Make Time For Big-Picture Thinking

Make Time For Big-Picture Thinking

As a business leader, one of your principal roles is to guide your team to achieve big-picture goals. To do that, finding time to regularly step back and reflect on those objectives is crucial. Those pauses for reflection allow leaders to maintain their eyes on the target, take stock of a team’s current position and reorient if necessary to successfully accomplish the plan.

Finding Time

Constant emails, phone calls, meetings, questions from team members, admin and other day-to-day responsibilities can really eat up your time and distract you from big-picture thinking and revision.

Effective time management is key. Be choosy when accepting meeting invitations. Try to determine the reason for the meeting and if your attendance is necessary to achieve results. If not, politely decline and ask for minutes if you want them. If your input is required for a meeting, maintain a “hard out” in an attempt to keep things concise.

Place recurring non-negotiable blocks of time on your calendar that you can take for the purpose of big-picture thinking. If you don’t schedule it and make it a priority, it will not happen.

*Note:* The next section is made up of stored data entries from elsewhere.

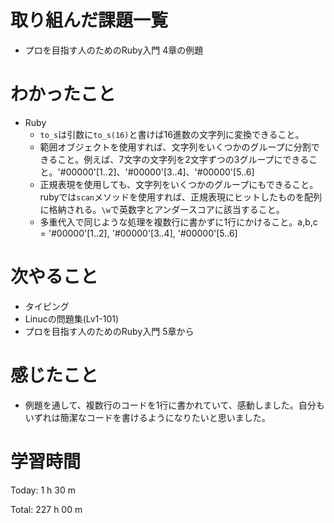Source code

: # 取り組んだ課題一覧
- プロを目指す人のためのRuby入門 4章の例題

# わかったこと
- Ruby
    - `to_s`は引数に`to_s(16)`と書けば16進数の文字列に変換できること。
    - 範囲オブジェクトを使用すれば、文字列をいくつかのグループに分割できること。例えば、7文字の文字列を2文字ずつの3グループにできること。'#00000'[1..2]、'#00000'[3..4]、'#00000'[5..6]
    - 正規表現を使用しても、文字列をいくつかのグループにもできること。rubyでは`scan`メソッドを使用すれば、正規表現にヒットしたものを配列に格納される。`\w`で英数字とアンダースコアに該当すること。
    - 多重代入で同じような処理を複数行に書かずに1行にかけること。a,b,c = '#00000'[1..2], '#00000'[3..4], '#00000'[5..6]

# 次やること
- タイピング
- Linucの問題集(Lv1-101)
- プロを目指す人のためのRuby入門 5章から 

# 感じたこと
- 例題を通して、複数行のコードを1行に書かれていて、感動しました。自分もいずれは簡潔なコードを書けるようになりたいと思いました。

# 学習時間
Today: 1 h 30 m

Total: 227 h 00 m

In order to make space for those blocks of time, delegate smaller tasks to capable team members. If you are not accustomed to delegating, it can be overwhelming at first and may require time and training. To delegate tasks more effectively, identify the job and provide clear-cut instructions to the delegated team member. Check back in only occasionally to ensure that the work progresses. With reliable professionals taking on smaller projects, you are freed up to redirect your attention to higher-priority matters.

When To Evaluate

Most leaders conduct an annual or semi-annual review of their employees. This might be a great starting benchmark for analyzing a team’s progress toward its goals.

However, the frequency with which you review your big-picture goals throughout the year may depend on company size or the complexity of your goals. If your business plan is multifaceted with each department’s goals intertwined, you may want to take more frequent pauses to step back and analyze progress and next steps.

Company-Wide Objectives

In an ideal scenario, the CEO will establish and communicate company-wide goals with a specific timeline to all upper-level leadership from the very beginning. Setting intentions from the start is vital.

Once a company-wide goal is in place, CEOs must then check in with their team to make sure that all department heads are on the same page and consistently working toward the overarching goals of the business. Armed with the information of big-picture goals, those department leaders can in turn create department-level plans and objectives for their teams that support the main business goal.

A savvy leader will pause on a regular basis to analyze their team’s role and progress in achieving the larger goal. In doing so, your team can be more versatile and can pivot according to changes in the market or internal factors that might affect your plans. That flexibility can enable you to still achieve objectives despite the unexpected—resulting in ultimate success.